**DATASET RECORDS**
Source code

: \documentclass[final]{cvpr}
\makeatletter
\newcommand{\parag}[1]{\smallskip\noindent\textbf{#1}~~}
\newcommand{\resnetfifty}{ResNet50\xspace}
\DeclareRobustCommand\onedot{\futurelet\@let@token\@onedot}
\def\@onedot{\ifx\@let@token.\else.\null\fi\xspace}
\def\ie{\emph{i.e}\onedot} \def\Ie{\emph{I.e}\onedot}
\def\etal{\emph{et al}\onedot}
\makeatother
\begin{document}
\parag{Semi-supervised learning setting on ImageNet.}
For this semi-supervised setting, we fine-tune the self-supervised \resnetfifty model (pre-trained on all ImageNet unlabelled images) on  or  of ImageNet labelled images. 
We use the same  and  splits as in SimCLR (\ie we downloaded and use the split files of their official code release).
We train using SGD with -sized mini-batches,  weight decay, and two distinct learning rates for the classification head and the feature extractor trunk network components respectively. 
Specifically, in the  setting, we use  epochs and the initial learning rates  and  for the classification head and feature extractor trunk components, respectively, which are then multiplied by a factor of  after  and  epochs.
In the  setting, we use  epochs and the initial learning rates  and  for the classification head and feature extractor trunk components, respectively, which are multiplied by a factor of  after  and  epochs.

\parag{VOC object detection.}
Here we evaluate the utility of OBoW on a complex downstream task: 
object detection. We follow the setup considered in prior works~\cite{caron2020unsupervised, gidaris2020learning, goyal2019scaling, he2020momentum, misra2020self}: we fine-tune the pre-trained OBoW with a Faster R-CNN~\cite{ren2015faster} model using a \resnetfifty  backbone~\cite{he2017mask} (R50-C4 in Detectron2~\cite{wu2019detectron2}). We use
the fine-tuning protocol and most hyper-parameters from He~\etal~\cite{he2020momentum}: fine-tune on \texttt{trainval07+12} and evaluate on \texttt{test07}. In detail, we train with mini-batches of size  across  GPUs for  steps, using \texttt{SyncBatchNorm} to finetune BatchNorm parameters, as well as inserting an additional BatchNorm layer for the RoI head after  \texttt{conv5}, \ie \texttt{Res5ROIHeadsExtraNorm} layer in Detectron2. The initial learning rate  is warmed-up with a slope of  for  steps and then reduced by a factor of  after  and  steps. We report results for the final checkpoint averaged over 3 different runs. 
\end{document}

**PROBLEM DESCRIPTION**
Your answer should be each line of the data that contains the word "parag", copied as it stands.

**FINAL ANSWER**
\newcommand{\parag}[1]{\smallskip\noindent\textbf{#1}~~}
\parag{Semi-supervised learning setting on ImageNet.}
\parag{VOC object detection.}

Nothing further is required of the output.